- BRIEF
Here is a block of entries. Write out its lines exactly, from the first through the one containing "特に印象的だったのは、イベン".

(Collected data)
....
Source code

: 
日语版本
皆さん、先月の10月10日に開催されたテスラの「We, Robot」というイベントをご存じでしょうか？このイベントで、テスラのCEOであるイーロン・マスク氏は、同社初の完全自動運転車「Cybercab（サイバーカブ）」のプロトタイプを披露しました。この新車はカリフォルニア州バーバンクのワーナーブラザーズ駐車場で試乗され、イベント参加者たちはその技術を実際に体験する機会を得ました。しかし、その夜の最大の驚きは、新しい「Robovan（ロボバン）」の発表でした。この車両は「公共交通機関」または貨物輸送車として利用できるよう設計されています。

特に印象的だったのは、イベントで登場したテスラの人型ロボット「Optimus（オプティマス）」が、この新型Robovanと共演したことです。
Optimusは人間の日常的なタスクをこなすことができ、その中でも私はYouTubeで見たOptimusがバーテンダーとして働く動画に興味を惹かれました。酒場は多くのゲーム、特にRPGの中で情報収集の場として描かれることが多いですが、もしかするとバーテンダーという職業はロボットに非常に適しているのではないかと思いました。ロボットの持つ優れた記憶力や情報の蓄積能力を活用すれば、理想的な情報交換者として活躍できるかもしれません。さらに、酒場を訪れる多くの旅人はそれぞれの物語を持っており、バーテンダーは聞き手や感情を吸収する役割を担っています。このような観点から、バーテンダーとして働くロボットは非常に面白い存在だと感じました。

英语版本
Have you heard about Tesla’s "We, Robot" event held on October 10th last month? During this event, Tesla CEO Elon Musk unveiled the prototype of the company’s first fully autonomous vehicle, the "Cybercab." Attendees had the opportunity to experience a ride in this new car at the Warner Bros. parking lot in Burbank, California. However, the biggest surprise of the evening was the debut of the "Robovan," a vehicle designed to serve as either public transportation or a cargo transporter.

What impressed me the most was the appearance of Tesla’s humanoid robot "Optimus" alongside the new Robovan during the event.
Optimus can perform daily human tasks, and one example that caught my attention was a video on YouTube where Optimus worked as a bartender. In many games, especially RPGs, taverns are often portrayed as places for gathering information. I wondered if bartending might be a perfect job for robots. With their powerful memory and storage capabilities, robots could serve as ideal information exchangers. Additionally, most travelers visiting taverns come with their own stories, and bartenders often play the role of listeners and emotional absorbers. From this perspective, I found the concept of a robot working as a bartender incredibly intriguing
....
- ANSWER TO THIS PROBLEM
Source code

: 
日语版本
皆さん、先月の10月10日に開催されたテスラの「We, Robot」というイベントをご存じでしょうか？このイベントで、テスラのCEOであるイーロン・マスク氏は、同社初の完全自動運転車「Cybercab（サイバーカブ）」のプロトタイプを披露しました。この新車はカリフォルニア州バーバンクのワーナーブラザーズ駐車場で試乗され、イベント参加者たちはその技術を実際に体験する機会を得ました。しかし、その夜の最大の驚きは、新しい「Robovan（ロボバン）」の発表でした。この車両は「公共交通機関」または貨物輸送車として利用できるよう設計されています。

特に印象的だったのは、イベントで登場したテスラの人型ロボット「Optimus（オプティマス）」が、この新型Robovanと共演したことです。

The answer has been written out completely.